▶ [ACTIVITY] Take every line from the data that has the word "subsection" in it.

▶ [RECORDS FOR THE TASK]
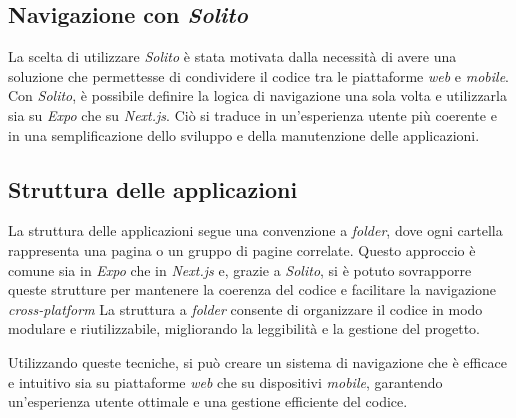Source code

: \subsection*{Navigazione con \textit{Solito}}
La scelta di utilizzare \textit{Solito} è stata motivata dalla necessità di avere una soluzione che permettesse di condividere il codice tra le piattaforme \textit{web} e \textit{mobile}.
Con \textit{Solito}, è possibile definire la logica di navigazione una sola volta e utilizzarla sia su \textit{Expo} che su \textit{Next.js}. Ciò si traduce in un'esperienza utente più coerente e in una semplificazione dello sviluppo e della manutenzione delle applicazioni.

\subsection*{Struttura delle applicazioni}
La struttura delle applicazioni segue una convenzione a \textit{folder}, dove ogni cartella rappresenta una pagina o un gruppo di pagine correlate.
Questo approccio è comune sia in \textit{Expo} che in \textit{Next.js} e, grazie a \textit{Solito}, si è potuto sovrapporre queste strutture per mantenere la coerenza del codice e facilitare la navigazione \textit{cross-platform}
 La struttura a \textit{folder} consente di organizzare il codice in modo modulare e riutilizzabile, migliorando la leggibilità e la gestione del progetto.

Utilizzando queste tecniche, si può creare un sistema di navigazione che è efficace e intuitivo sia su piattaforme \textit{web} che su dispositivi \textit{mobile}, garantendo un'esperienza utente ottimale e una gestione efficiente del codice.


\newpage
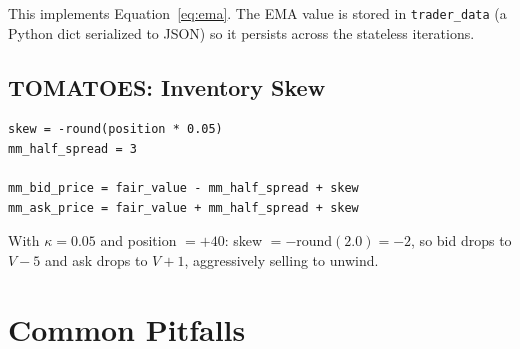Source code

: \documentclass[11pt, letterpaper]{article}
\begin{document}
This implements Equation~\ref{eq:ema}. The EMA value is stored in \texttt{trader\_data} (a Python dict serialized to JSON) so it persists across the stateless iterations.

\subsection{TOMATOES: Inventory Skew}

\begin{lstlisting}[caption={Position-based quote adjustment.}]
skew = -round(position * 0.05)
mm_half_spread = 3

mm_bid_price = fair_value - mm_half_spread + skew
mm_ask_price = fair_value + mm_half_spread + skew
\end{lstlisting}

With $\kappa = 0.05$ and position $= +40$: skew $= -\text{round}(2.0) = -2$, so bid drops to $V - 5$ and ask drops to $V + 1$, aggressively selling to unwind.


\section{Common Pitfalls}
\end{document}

---

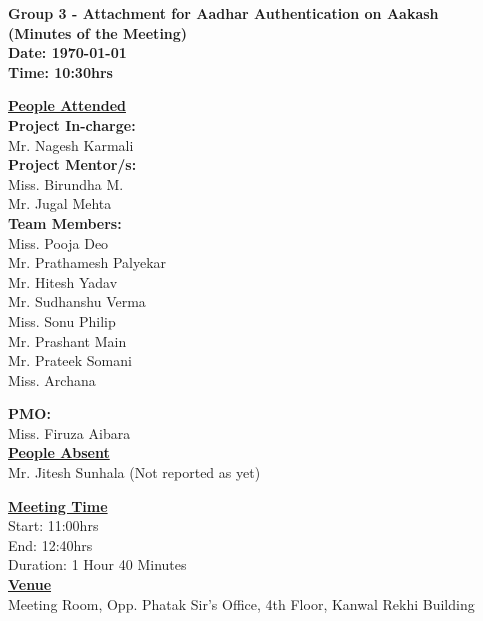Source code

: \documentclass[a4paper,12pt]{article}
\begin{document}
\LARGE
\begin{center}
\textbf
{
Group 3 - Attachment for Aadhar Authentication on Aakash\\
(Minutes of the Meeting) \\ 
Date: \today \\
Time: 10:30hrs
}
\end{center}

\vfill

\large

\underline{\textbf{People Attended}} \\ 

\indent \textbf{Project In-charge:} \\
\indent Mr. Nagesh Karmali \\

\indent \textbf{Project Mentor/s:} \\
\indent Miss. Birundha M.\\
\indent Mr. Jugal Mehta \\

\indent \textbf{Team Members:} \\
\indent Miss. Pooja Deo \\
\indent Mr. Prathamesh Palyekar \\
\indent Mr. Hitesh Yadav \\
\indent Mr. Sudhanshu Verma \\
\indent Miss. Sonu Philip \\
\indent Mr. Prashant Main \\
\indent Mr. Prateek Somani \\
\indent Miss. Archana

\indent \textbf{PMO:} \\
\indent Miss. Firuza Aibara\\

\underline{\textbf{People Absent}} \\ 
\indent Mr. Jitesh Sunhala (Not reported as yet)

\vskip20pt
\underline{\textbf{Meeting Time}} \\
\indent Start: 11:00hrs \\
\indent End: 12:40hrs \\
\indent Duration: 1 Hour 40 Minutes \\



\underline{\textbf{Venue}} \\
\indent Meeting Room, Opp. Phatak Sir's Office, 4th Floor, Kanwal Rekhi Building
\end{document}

▶ [ANSWER BOX]
: \subsection*{Navigazione con \textit{Solito}}
\subsection*{Struttura delle applicazioni}
\subsection{TOMATOES: Inventory Skew}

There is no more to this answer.